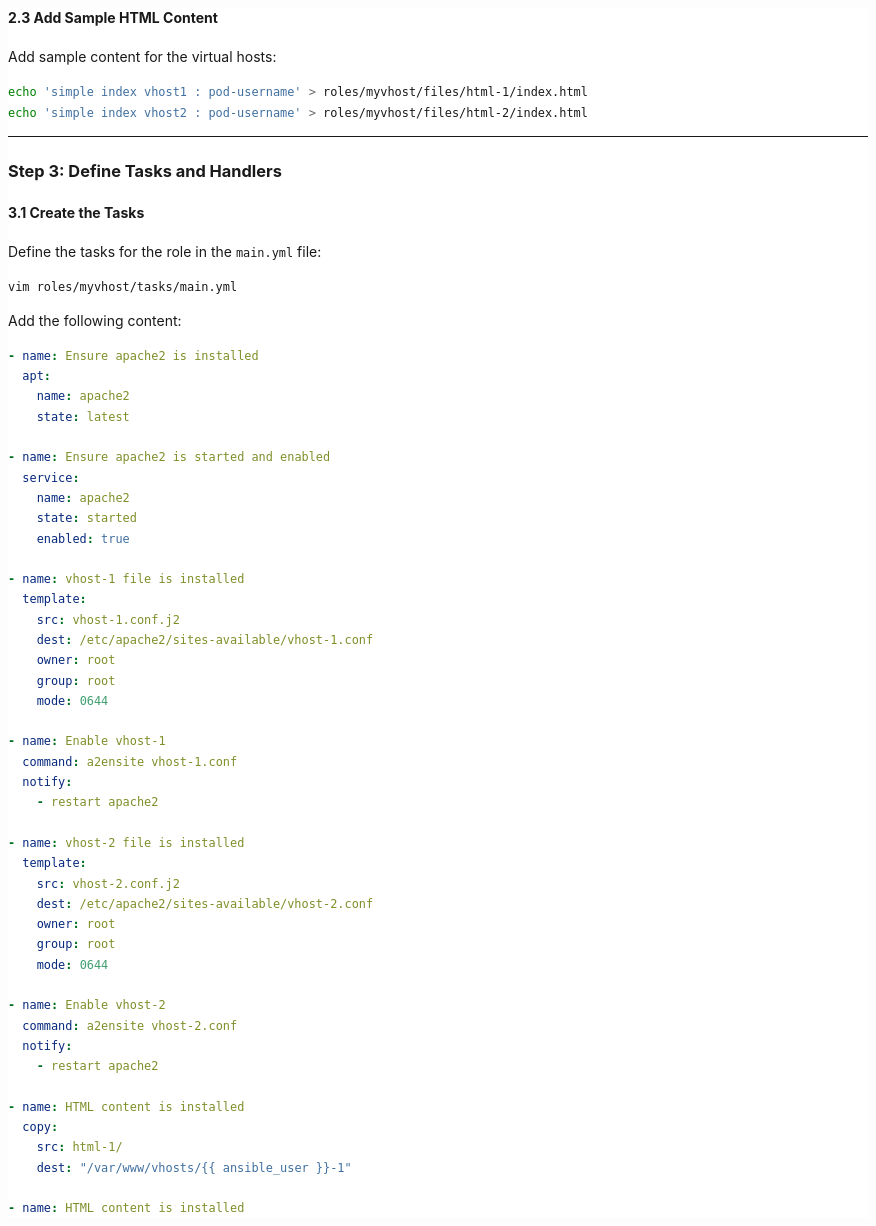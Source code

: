 #### 2.3 Add Sample HTML Content

Add sample content for the virtual hosts:

```bash
echo 'simple index vhost1 : pod-username' > roles/myvhost/files/html-1/index.html
echo 'simple index vhost2 : pod-username' > roles/myvhost/files/html-2/index.html
```

---

### Step 3: Define Tasks and Handlers

#### 3.1 Create the Tasks

Define the tasks for the role in the `main.yml` file:

```bash
vim roles/myvhost/tasks/main.yml
```

Add the following content:

```yaml
- name: Ensure apache2 is installed
  apt:
    name: apache2
    state: latest

- name: Ensure apache2 is started and enabled
  service:
    name: apache2
    state: started
    enabled: true

- name: vhost-1 file is installed
  template:
    src: vhost-1.conf.j2
    dest: /etc/apache2/sites-available/vhost-1.conf
    owner: root
    group: root
    mode: 0644

- name: Enable vhost-1
  command: a2ensite vhost-1.conf
  notify:
    - restart apache2

- name: vhost-2 file is installed
  template:
    src: vhost-2.conf.j2
    dest: /etc/apache2/sites-available/vhost-2.conf
    owner: root
    group: root
    mode: 0644

- name: Enable vhost-2
  command: a2ensite vhost-2.conf
  notify:
    - restart apache2

- name: HTML content is installed
  copy:
    src: html-1/
    dest: "/var/www/vhosts/{{ ansible_user }}-1"

- name: HTML content is installed
```
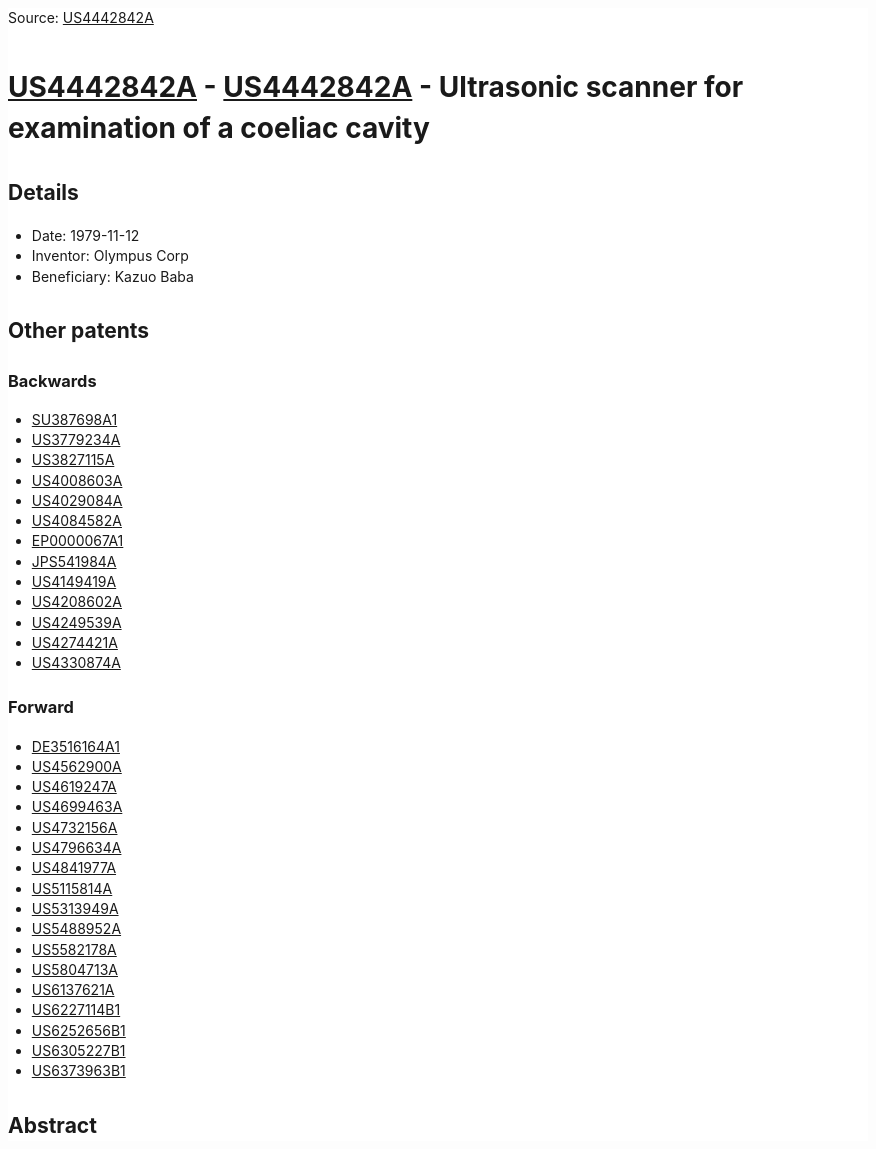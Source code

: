 Source: [US4442842A](https://patents.google.com/patent/US4442842A)

# [US4442842A](US4442842A.md) - [US4442842A](US4442842A.md) - Ultrasonic scanner for examination of a coeliac cavity

## Details

* Date: 1979-11-12
* Inventor: Olympus Corp
* Beneficiary: Kazuo Baba

## Other patents

### Backwards
 * [SU387698A1](SU387698A1.md)
 * [US3779234A](US3779234A.md)
 * [US3827115A](US3827115A.md)
 * [US4008603A](US4008603A.md)
 * [US4029084A](US4029084A.md)
 * [US4084582A](US4084582A.md)
 * [EP0000067A1](EP0000067A1.md)
 * [JPS541984A](JPS541984A.md)
 * [US4149419A](US4149419A.md)
 * [US4208602A](US4208602A.md)
 * [US4249539A](US4249539A.md)
 * [US4274421A](US4274421A.md)
 * [US4330874A](US4330874A.md)
### Forward
 * [DE3516164A1](DE3516164A1.md)
 * [US4562900A](US4562900A.md)
 * [US4619247A](US4619247A.md)
 * [US4699463A](US4699463A.md)
 * [US4732156A](US4732156A.md)
 * [US4796634A](US4796634A.md)
 * [US4841977A](US4841977A.md)
 * [US5115814A](US5115814A.md)
 * [US5313949A](US5313949A.md)
 * [US5488952A](US5488952A.md)
 * [US5582178A](US5582178A.md)
 * [US5804713A](US5804713A.md)
 * [US6137621A](US6137621A.md)
 * [US6227114B1](US6227114B1.md)
 * [US6252656B1](US6252656B1.md)
 * [US6305227B1](US6305227B1.md)
 * [US6373963B1](US6373963B1.md)
## Abstract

§ WHAT IS EXPECTED
Please copy out every line in the listing that has the string "username".

§ EXERCISE ANSWER
echo 'simple index vhost1 : pod-username' > roles/myvhost/files/html-1/index.html
echo 'simple index vhost2 : pod-username' > roles/myvhost/files/html-2/index.html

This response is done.